- Born: 5 April 1744
- Died: c. 1816
- Known for: first laureate poet for the Royal Spanish Academy

= José María Vaca de Guzmán =

José María Vaca de Guzmán-Manrique Herdocia Guzmán-Paredes y Pisón (5 April 1744 - c. 1816) was a Spanish statesman, poet and literary critic of the Neoclassic period. He was the brother of the lawyer and writer Gutierre Joaquín Vaca de Guzmán, who wrote the satire of the Viajes de Enrique Wanton.

== Biography ==

Las naves de Cortés destruidas (1778).

He was born in Marchena, but studied first in Seville, then obtained a doctorate in law at the University of Alcalá. he would become rector of the Minor College of Santiago. He became mayor of the chancellery of Granada and Minister of Crime in the Audiencia of Cataluña. In 1789, he was named to the king's council.

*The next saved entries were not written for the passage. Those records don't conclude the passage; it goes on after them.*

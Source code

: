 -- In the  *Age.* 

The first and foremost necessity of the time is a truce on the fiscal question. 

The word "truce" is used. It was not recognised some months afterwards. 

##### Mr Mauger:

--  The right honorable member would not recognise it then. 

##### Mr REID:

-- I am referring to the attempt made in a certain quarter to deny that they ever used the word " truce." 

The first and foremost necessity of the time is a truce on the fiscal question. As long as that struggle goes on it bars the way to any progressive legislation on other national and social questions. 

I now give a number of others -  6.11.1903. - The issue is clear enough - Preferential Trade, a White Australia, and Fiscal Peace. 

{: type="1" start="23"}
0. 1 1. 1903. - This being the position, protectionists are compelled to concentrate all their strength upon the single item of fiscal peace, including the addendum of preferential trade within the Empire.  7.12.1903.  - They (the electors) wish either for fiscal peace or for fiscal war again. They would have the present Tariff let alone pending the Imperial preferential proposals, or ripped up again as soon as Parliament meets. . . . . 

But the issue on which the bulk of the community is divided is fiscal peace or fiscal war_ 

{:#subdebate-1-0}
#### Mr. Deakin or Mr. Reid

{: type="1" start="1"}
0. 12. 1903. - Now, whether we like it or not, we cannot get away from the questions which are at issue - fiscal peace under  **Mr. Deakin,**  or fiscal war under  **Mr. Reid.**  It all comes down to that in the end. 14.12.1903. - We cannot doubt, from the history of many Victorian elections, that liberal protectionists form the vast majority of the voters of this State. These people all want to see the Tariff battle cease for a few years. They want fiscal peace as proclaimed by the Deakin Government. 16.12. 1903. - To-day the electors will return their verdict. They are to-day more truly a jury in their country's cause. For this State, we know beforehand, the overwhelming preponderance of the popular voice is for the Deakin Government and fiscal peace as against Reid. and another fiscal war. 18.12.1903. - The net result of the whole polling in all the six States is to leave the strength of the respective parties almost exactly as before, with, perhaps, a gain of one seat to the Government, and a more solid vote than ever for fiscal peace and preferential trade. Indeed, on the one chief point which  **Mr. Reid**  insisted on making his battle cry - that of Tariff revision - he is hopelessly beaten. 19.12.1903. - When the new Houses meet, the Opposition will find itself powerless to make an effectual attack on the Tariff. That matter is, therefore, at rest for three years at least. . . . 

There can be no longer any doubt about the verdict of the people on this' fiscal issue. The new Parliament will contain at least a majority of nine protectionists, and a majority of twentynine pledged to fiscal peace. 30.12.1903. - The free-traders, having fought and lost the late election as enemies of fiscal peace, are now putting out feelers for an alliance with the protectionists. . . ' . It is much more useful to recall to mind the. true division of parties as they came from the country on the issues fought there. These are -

He was the first laureate poet for the Royal Spanish Academy as a prize for his epic poem in octaves: Las naves de Cortés destruidas (The ships of Cortez destroyed, 1778). His competitor for the award was Nicolás Fernández de Moratín (1737-1780). In 1779, the academy also gave him an award for his epic Granada rendida (Surrender of Granada, 1779), in which his competitor was the son of Nicolas Fernandez, Leandro Fernández de Moratín (1760-1828).